Exercise directions
Look through the data below. Show each line where the string "predicting" occurs.
--- Source data ---
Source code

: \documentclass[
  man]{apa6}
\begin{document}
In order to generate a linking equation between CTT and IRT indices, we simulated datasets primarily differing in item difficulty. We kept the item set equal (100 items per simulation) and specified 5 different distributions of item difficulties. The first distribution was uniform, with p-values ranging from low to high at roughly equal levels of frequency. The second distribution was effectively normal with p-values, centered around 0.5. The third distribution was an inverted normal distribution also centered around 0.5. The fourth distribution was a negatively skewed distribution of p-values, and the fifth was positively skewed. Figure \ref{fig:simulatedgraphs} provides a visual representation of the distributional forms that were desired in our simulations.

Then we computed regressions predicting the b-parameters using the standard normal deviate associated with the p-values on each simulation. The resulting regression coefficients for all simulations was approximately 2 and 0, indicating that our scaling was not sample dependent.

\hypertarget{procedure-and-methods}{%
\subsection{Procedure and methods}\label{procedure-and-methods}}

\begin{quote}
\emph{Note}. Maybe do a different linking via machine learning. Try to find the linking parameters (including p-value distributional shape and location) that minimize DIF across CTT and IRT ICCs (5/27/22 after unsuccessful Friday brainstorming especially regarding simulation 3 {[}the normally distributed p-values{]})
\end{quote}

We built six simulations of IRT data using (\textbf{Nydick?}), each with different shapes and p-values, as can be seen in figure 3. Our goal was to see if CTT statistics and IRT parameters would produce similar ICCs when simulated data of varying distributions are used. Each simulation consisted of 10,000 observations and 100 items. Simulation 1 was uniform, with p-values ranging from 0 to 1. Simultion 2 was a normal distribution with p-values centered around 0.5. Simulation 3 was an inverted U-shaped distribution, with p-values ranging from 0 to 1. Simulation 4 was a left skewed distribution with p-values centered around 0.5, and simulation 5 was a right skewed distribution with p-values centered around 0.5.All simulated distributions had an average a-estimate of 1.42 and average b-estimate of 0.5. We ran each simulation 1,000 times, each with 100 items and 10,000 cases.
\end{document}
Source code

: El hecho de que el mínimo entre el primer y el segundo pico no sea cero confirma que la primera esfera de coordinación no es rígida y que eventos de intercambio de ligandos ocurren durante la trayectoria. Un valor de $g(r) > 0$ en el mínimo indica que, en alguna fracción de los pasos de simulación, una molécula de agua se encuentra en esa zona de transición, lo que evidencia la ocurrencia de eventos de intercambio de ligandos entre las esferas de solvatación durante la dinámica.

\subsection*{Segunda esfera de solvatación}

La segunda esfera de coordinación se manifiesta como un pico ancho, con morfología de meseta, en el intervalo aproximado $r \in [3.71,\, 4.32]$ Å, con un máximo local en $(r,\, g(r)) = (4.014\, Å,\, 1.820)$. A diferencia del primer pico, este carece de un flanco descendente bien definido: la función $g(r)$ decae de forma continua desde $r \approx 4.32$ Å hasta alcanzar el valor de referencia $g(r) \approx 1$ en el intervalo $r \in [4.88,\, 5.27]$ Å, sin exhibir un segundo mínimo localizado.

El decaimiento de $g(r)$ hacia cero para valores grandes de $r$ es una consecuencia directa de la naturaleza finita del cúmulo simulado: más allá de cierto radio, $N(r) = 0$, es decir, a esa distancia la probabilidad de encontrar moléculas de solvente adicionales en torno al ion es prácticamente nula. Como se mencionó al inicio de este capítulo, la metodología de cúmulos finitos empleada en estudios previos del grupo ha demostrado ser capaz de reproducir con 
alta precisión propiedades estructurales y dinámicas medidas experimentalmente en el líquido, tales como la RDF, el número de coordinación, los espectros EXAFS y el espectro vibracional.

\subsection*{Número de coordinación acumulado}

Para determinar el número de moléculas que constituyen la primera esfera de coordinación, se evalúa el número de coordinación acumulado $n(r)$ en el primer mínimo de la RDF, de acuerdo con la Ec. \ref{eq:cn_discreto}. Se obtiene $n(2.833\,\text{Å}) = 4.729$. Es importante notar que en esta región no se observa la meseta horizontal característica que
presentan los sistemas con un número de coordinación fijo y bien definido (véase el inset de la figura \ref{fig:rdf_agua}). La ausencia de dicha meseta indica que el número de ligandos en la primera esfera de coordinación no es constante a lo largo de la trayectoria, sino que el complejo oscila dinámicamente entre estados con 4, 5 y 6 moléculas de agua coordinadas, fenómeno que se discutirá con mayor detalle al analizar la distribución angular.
---
--- Source data ---
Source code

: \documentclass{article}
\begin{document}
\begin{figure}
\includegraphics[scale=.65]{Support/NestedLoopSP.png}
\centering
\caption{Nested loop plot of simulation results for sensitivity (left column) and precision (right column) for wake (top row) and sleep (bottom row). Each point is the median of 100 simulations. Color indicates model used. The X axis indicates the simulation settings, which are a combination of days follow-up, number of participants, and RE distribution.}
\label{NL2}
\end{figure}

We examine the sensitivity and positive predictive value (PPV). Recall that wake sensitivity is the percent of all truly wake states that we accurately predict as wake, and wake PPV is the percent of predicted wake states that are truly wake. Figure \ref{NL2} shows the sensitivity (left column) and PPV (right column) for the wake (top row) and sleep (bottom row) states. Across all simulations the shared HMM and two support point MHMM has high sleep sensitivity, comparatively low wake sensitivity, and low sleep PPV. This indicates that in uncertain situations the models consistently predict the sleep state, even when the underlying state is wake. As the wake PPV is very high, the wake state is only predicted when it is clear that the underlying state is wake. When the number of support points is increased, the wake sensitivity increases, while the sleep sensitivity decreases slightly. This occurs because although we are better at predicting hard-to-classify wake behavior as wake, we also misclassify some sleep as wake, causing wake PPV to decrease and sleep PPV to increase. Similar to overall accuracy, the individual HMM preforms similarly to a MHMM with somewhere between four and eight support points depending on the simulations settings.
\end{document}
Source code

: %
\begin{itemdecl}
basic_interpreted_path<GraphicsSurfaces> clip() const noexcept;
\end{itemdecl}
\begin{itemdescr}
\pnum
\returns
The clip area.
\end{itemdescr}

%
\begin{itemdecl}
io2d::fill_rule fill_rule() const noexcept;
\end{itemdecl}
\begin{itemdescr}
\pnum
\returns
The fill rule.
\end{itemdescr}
---
Response area
Then we computed regressions predicting the b-parameters using the standard normal deviate associated with the p-values on each simulation. The resulting regression coefficients for all simulations was approximately 2 and 0, indicating that our scaling was not sample dependent.
We examine the sensitivity and positive predictive value (PPV). Recall that wake sensitivity is the percent of all truly wake states that we accurately predict as wake, and wake PPV is the percent of predicted wake states that are truly wake. Figure \ref{NL2} shows the sensitivity (left column) and PPV (right column) for the wake (top row) and sleep (bottom row) states. Across all simulations the shared HMM and two support point MHMM has high sleep sensitivity, comparatively low wake sensitivity, and low sleep PPV. This indicates that in uncertain situations the models consistently predict the sleep state, even when the underlying state is wake. As the wake PPV is very high, the wake state is only predicted when it is clear that the underlying state is wake. When the number of support points is increased, the wake sensitivity increases, while the sleep sensitivity decreases slightly. This occurs because although we are better at predicting hard-to-classify wake behavior as wake, we also misclassify some sleep as wake, causing wake PPV to decrease and sleep PPV to increase. Similar to overall accuracy, the individual HMM preforms similarly to a MHMM with somewhere between four and eight support points depending on the simulations settings.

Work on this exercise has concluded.